About this task: Each record that follows is to be reproduced character for character, pictures excepted.
Provided information below:
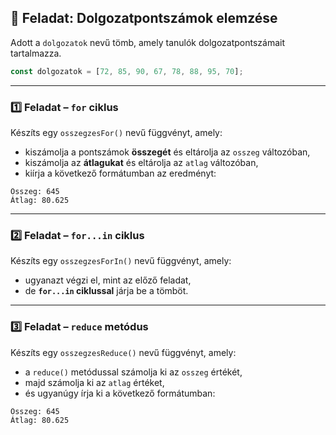 ## 🎯 **Feladat: Dolgozatpontszámok elemzése**

Adott a `dolgozatok` nevű tömb, amely tanulók dolgozatpontszámait tartalmazza.

```javascript
const dolgozatok = [72, 85, 90, 67, 78, 88, 95, 70];
```

---

### 1️⃣ Feladat – `for` ciklus

Készíts egy `osszegzesFor()` nevű függvényt, amely:

* kiszámolja a pontszámok **összegét** és eltárolja az `osszeg` változóban,
* kiszámolja az **átlagukat** és eltárolja az `atlag` változóban,
* kiírja a következő formátumban az eredményt:

```
Összeg: 645
Átlag: 80.625
```

---

### 2️⃣ Feladat – `for...in` ciklus

Készíts egy `osszegzesForIn()` nevű függvényt, amely:

* ugyanazt végzi el, mint az előző feladat,
* de **`for...in` ciklussal** járja be a tömböt.

---

### 3️⃣ Feladat – `reduce` metódus

Készíts egy `osszegzesReduce()` nevű függvényt, amely:

* a `reduce()` metódussal számolja ki az `osszeg` értékét,
* majd számolja ki az `atlag` értéket,
* és ugyanúgy írja ki a következő formátumban:

```
Összeg: 645
Átlag: 80.625
```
End of Provided information.
Solved problem:
 ## 🎯 **Feladat: Dolgozatpontszámok elemzése**

Adott a `dolgozatok` nevű tömb, amely tanulók dolgozatpontszámait tartalmazza.

```javascript
const dolgozatok = [72, 85, 90, 67, 78, 88, 95, 70];
```

---

### 1️⃣ Feladat – `for` ciklus

Készíts egy `osszegzesFor()` nevű függvényt, amely:

* kiszámolja a pontszámok **összegét** és eltárolja az `osszeg` változóban,
* kiszámolja az **átlagukat** és eltárolja az `atlag` változóban,
* kiírja a következő formátumban az eredményt:

```
Összeg: 645
Átlag: 80.625
```

---

### 2️⃣ Feladat – `for...in` ciklus

Készíts egy `osszegzesForIn()` nevű függvényt, amely:

* ugyanazt végzi el, mint az előző feladat,
* de **`for...in` ciklussal** járja be a tömböt.

---

### 3️⃣ Feladat – `reduce` metódus

Készíts egy `osszegzesReduce()` nevű függvényt, amely:

* a `reduce()` metódussal számolja ki az `osszeg` értékét,
* majd számolja ki az `atlag` értéket,
* és ugyanúgy írja ki a következő formátumban:

```
Összeg: 645
Átlag: 80.625
```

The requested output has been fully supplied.